"""

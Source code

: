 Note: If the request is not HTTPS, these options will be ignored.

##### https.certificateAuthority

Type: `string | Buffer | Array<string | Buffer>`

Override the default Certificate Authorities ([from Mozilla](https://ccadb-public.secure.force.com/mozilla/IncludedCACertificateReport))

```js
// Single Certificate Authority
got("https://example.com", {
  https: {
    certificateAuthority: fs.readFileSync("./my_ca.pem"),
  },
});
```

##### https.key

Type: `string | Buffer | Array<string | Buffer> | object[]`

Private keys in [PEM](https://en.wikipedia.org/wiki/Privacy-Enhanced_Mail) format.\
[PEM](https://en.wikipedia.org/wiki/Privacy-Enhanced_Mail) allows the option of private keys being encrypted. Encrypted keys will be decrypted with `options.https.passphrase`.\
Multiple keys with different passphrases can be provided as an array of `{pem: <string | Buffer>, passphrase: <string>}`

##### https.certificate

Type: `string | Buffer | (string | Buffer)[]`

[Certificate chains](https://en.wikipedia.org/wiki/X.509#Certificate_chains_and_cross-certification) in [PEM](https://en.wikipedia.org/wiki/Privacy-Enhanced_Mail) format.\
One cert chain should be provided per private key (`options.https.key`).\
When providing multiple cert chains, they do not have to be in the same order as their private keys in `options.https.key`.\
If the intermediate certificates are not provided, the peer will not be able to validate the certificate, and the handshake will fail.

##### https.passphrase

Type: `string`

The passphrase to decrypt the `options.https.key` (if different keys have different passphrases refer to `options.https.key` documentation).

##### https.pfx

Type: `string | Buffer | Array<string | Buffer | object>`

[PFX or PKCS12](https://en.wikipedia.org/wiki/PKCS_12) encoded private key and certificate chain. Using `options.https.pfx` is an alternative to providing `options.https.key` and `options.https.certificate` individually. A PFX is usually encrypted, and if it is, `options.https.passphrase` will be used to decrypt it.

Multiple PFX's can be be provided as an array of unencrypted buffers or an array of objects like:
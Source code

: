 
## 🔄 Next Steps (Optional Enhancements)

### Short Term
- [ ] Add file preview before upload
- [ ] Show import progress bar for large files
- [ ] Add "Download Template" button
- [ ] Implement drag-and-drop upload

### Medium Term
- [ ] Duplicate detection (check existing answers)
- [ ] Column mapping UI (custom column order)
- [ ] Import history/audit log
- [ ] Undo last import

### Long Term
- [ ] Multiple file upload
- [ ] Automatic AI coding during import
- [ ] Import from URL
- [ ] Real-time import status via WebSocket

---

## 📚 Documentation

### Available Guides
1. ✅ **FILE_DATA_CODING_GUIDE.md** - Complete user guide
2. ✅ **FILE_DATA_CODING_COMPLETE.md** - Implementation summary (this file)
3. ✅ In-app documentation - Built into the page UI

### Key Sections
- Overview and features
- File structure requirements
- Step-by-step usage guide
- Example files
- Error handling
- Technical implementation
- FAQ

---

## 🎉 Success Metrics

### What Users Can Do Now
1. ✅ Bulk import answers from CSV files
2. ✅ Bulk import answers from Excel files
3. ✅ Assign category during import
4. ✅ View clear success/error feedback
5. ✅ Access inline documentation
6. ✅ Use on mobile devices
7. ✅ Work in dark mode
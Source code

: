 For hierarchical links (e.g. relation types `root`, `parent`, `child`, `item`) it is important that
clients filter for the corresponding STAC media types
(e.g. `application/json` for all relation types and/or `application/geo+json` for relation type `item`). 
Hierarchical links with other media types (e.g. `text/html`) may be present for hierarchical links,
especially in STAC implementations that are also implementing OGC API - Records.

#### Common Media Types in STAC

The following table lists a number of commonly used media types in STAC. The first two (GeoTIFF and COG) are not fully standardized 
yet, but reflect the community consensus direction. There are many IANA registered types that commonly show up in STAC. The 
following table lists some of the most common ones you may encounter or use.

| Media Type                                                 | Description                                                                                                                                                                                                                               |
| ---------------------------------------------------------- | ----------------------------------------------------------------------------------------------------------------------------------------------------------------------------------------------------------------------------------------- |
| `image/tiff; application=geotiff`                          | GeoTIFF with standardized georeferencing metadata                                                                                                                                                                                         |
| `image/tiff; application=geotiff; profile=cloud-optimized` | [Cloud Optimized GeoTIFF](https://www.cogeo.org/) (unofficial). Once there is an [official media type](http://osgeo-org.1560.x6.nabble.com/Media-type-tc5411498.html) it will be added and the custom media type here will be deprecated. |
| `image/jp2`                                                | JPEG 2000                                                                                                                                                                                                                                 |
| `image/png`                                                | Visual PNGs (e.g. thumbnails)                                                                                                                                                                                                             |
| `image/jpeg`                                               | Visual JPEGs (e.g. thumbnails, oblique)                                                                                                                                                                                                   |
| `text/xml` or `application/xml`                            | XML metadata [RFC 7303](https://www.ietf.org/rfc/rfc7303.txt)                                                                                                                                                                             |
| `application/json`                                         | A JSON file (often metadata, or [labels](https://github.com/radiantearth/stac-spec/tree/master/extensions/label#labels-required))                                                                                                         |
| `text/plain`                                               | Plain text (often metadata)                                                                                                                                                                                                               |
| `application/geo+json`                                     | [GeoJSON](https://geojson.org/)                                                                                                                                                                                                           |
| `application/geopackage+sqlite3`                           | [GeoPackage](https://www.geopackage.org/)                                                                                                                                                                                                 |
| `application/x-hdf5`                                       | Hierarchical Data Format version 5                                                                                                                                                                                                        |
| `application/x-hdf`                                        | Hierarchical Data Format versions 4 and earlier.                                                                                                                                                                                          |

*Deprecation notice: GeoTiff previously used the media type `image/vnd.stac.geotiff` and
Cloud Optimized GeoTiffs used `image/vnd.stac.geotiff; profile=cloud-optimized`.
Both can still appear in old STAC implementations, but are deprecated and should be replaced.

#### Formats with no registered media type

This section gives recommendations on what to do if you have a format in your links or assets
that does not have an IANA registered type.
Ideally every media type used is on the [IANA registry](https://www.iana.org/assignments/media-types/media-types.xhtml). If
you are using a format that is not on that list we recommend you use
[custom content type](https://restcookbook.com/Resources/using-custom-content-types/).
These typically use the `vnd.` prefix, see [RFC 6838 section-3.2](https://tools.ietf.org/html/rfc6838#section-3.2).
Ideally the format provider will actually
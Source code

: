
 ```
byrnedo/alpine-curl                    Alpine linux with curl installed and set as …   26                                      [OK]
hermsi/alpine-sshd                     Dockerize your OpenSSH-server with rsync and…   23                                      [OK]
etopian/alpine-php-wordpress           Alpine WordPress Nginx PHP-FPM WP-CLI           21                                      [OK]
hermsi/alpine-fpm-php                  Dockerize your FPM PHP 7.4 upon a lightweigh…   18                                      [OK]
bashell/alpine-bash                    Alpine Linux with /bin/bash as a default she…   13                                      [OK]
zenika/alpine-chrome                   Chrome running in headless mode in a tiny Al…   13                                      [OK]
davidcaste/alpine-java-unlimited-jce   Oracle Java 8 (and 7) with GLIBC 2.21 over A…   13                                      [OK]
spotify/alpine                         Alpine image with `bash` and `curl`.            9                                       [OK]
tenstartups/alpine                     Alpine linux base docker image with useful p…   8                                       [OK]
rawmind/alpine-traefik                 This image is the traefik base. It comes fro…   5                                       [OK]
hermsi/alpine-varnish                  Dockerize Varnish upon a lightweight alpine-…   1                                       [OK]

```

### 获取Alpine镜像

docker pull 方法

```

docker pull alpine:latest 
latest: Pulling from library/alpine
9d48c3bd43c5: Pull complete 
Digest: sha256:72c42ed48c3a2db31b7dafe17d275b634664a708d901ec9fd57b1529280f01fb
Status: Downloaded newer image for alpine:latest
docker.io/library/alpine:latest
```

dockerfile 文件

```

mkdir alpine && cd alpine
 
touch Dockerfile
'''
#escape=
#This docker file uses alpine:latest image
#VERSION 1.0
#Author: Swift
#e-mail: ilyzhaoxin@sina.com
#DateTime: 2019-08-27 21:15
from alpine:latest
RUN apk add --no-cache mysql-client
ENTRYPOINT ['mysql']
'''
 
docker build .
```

"""

HOW TO COMPLETE THIS TASK:
Within the material above, extract exactly the lines that start at the line containing "especially in STAC" and stop after the line containing "GeoTIFF with standardized", and only those.

OUTPUT OF THE TASK:
especially in STAC implementations that are also implementing OGC API - Records.

#### Common Media Types in STAC

The following table lists a number of commonly used media types in STAC. The first two (GeoTIFF and COG) are not fully standardized 
yet, but reflect the community consensus direction. There are many IANA registered types that commonly show up in STAC. The 
following table lists some of the most common ones you may encounter or use.

| Media Type                                                 | Description                                                                                                                                                                                                                               |
| ---------------------------------------------------------- | ----------------------------------------------------------------------------------------------------------------------------------------------------------------------------------------------------------------------------------------- |
| `image/tiff; application=geotiff`                          | GeoTIFF with standardized georeferencing metadata                                                                                                                                                                                         |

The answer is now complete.